» **Dataset entries**:
BEGIN
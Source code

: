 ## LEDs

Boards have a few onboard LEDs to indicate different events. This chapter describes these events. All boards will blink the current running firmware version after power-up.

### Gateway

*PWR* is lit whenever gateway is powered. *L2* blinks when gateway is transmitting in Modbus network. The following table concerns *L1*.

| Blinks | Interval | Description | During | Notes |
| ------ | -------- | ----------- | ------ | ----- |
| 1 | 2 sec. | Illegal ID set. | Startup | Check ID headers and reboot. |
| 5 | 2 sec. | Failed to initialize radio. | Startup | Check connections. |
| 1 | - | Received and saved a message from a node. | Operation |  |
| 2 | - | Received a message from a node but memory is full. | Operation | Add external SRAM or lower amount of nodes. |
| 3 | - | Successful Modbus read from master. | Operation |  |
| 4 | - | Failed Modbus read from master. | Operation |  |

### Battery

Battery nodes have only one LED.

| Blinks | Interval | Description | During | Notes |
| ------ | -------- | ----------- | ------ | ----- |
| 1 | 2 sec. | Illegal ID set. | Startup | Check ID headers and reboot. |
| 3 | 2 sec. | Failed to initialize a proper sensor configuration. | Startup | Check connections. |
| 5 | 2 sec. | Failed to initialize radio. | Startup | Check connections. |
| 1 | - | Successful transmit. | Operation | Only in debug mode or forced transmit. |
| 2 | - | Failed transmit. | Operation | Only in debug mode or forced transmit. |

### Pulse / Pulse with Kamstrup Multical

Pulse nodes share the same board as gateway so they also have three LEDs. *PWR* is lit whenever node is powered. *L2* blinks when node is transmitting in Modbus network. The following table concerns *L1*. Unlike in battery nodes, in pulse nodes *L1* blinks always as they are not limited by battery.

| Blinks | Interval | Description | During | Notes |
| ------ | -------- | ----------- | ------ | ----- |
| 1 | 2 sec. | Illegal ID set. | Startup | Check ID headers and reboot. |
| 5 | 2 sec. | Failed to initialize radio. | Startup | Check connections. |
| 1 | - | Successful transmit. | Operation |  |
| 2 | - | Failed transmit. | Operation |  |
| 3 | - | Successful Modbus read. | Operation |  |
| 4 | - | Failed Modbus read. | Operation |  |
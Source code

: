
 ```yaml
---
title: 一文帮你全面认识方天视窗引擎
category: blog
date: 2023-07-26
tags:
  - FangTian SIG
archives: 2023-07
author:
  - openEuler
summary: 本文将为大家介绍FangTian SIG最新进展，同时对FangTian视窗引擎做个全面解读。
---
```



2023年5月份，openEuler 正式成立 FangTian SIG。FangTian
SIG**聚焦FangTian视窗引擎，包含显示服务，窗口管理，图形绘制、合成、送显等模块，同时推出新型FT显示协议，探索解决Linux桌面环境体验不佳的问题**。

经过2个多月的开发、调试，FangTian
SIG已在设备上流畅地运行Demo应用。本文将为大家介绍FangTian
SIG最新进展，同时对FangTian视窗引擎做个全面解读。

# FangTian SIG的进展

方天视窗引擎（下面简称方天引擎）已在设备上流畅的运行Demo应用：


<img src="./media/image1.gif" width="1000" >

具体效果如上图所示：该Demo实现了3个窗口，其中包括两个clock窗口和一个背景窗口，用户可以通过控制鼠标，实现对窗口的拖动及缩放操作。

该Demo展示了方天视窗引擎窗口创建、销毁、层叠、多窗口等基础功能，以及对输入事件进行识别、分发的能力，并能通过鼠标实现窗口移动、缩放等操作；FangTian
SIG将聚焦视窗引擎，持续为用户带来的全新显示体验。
END
Isolate the lines above that contain the word "SIG最新进展" and copy them.

summary: 本文将为大家介绍FangTian SIG最新进展，同时对FangTian视窗引擎做个全面解读。
SIG最新进展，同时对FangTian视窗引擎做个全面解读。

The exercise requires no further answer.